Biden expected to nominate first woman as Army Cyber chief

President Joe Biden is expected to pick Brig. Gen. Maria Barrett to be the first female leader of U.S. Army Cyber Command, according to two people familiar with the decision.

Barrett is currently head of the Army’s Network Enterprise Technology Command (NETCOM), a subordinate unit to Army Cyber Command. The outfit, headquartered at Fort Huachuca in Arizona, operates and defends the service’s portion of the massive Defense Department Information Network, or DODIN, which is targeted millions of times daily by foreign adversaries trying to gain unauthorized access to military systems.

Army Cyber Command is looking for a new chief as its existing leader, Lt. Gen. Stephen Fogarty, is slated to retire from active duty — potentially before the end of the month. 

Selecting Barrett, who took the reins of NETCOM in 2018, would place someone who boasts a breadth of cybersecurity experience and deep ties to U.S. Cyber Command atop the Army’s digital warfighting arm.

Before taking over NETCOM, Barrett served as deputy of operations at Cyber Command. Prior to that, she was the deputy commanding general at Cyber Command’s Joint Force Headquarters-Cyber — an organization that provides intelligence, planning and digital capabilities to DoD combatant commands around the globe — and deputy commander for operations for the command’s Cyber National Mission Force, which conducts offensive operations to defend the U.S.

Barrett also served as U.S. Southern Command’s chief information officer and the director of operations for the White House Communications Agency, a military support unit that assists the president, vice president and the Secret Service by providing them with secure communications. 

Speaking at an event hosted by the Association of the U.S. Army earlier this year, Barrett stressed the need for the service to recruit top talent in the future, regardless of gender.

“The race for talent is real,” she said. 

“As a leader, I think you have to look at the full lifecycle spectrum of your workforce and understand where you might have a gap or a weak area … and get after it quickly and consistently.”

Barrett, who was commissioned through the Army ROTC program as a second lieutenant in 1988, is a veteran of both Iraq wars. She and Brig. Gen. Paula Lodi are believed to be the first pair of sisters to become Army generals in the service’s history.

If nominated, and confirmed by the Senate, Barrett would become the fifth chief of Army Cyber Command since it was established in 2010. She would replace Fogarty, who assumed the post in 2018 and has led the digital warfare unit longer than any other commander.

During his tenure, Fogarty saw the organization, which boasts over 16,000 personnel, relocate from Fort Belvoir in Virginia to Fort Gordon in Georgia. The area has become a major hub for the Pentagon’s cyber and signals intelligence work and training in recent years, playing home to NSA Georgia and the Army’s Cyber Center of Excellence, among others.

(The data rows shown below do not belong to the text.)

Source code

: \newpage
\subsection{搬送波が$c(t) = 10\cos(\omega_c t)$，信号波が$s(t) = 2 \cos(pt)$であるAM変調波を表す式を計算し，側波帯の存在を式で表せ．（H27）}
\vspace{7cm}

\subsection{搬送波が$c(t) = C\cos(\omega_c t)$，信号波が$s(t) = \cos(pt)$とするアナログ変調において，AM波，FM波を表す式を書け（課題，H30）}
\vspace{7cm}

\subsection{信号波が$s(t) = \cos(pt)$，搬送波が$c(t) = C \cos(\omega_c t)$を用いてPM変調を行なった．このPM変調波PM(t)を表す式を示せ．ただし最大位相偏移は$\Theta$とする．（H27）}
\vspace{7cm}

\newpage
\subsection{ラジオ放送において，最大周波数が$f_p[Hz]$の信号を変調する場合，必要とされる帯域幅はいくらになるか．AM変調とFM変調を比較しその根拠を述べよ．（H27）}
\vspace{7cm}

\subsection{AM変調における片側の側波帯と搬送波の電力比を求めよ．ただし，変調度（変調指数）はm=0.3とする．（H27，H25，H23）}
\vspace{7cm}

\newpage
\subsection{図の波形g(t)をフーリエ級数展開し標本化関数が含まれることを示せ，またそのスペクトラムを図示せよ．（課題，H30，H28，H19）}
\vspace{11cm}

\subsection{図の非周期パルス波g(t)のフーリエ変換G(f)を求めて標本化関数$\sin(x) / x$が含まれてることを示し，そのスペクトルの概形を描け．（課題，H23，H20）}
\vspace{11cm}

Fogarty was at the helm in 2018 when the Army handed responsibility for Joint Task Force Ares — a special unit that was created in 2016 to develop digital weapons to fight the Islamic State online — over to Marine Forces Cyberspace Command, where its mission has expanded to focus on nation-state actors, most notably those in the greater Indo-Pacific region.

The three-star, who joined the Army in 1983, also fostered a relationship with the Defense Digital Service, which recruits the nation’s top tech talent for a tour of duty at Pentagon in order to solve the department’s biggest IT headaches. 

In 2018, DDS opened its first satellite office — named “Tatooine,” after Luke Skywalker’s home planet in the Star Wars series — at the state-owned Georgia Cyber Center. The two organizations have since gone on to work on a variety of projects together.

It’s unclear when the administration might formally announce Barrett’s nomination, but the two people — who requested anonymity to talk about the nomination — believe it could come within the next few weeks.

In a statement, an Army spokesperson said it is the service’s policy not to comment on general officer nominations “until after Senate confirmation.”